Yet the dollar gained 0.33% against the yen on Tuesday at 147.71, a second consecutive gain, in a sign that markets seem to be over the worst of the recent turbulence
The yen dropped for a second day on Tuesday as calmer trading conditions prevailed before U.S. inflation data, while the pound gained after figures showed the British unemployment rate unexpectedly fell in June.
Currency markets have been rocked by a sharp rally in the yen since July that has prompted – and been driven by – an unwinding of the carry trade and contributed to a decline in stocks.
Yet the dollar gained 0.33% against the yen on Tuesday at 147.71, a second consecutive gain, in a sign that markets seem to be over the worst of the recent turbulence.
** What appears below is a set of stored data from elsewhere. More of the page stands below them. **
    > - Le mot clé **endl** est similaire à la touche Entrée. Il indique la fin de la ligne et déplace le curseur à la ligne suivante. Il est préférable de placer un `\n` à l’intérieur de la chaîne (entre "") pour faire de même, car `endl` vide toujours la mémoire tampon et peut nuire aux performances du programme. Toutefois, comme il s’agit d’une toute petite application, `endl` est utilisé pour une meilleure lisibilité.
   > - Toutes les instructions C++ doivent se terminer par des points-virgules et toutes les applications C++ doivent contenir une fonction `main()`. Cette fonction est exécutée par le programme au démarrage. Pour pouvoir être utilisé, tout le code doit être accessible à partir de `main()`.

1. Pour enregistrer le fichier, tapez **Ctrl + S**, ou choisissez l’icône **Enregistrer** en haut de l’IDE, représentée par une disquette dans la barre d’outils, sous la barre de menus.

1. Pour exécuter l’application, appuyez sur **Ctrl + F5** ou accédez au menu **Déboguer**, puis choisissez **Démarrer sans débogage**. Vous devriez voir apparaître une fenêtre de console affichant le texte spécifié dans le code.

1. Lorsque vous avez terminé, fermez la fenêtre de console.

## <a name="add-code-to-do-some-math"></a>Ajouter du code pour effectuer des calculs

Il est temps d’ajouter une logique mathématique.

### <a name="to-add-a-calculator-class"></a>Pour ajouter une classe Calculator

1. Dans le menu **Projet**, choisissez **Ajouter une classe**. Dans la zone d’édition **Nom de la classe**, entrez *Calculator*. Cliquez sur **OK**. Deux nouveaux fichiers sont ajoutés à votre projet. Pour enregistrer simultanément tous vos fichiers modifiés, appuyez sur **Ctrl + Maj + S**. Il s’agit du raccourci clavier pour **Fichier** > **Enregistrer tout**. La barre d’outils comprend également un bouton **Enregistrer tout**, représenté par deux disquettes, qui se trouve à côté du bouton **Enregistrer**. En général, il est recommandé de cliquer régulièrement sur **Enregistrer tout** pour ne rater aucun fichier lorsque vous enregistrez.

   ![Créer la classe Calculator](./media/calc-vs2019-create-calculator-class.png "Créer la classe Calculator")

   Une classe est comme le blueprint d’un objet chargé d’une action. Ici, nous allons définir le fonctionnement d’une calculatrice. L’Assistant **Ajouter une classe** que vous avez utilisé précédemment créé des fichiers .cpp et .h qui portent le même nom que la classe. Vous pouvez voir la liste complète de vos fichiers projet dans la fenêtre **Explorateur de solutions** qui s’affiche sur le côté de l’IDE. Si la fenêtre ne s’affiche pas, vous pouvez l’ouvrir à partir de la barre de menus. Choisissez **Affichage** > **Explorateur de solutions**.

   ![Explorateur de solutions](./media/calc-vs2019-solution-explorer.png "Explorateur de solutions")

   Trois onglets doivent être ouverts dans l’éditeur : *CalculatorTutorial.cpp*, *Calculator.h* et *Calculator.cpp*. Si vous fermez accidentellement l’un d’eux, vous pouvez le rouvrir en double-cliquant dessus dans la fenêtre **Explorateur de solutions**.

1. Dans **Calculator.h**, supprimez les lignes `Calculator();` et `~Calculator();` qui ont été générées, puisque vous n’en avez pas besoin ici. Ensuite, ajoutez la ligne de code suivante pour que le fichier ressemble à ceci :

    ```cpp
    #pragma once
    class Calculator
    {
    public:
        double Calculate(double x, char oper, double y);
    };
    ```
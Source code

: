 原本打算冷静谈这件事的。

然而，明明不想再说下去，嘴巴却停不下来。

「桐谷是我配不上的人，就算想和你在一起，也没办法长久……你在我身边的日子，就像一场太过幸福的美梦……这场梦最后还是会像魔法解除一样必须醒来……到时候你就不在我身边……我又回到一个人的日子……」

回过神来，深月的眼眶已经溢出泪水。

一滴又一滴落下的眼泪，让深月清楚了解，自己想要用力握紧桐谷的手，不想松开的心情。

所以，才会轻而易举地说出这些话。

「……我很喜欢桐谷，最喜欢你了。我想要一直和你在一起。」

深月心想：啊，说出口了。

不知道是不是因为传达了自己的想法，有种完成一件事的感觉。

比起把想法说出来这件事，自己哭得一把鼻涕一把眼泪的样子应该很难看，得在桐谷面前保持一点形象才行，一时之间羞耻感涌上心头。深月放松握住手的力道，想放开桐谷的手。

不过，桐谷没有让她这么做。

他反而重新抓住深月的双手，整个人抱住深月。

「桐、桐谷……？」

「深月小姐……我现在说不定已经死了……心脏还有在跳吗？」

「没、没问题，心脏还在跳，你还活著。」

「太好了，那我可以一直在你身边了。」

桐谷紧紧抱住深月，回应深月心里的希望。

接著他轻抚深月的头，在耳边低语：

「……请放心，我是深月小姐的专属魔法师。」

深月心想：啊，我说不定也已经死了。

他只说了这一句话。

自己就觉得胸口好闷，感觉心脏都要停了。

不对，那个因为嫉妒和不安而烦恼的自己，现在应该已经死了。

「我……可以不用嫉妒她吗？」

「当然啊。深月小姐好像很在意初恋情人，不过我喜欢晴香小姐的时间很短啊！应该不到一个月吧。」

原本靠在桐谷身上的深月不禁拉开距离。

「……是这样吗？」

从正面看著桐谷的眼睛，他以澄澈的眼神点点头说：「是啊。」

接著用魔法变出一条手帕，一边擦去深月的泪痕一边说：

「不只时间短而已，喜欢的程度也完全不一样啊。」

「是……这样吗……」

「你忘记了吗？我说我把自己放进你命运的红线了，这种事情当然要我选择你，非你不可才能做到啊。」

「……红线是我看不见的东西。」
The general feeling is that there is still life in this carry trade, that perhaps the moves against the backdrop of the deterioration in U.S. data have been excessive, and certainly fears of a U.S. recession are overblown, according to Kamal Sharma, senior G10 FX strategist at Bank of America.
The yen slipped to 38-year lows in July as investors piled into the carry trade, where they borrow yen in Japan where interest rates are low, then sell it for other currencies to buy higher yielding assets elsewhere.
A number of factors, specifically a surprise rate hike by the BoJ and expectations of U.S. rate cuts due to a slowing labour market, have combined to reverse the carry trade stampede, leaving the yen up almost 8% since mid-July.
Investors on Tuesday were waiting for U.S. PPI inflation data later in the day, before the more closely watched CPI figure on Wednesday. Both will help guide Fed interest rate policy.
The dollar index was 0.13% higher at 103.21 as investors waited for the numbers, with the euro 0.1% lower at $1.0922.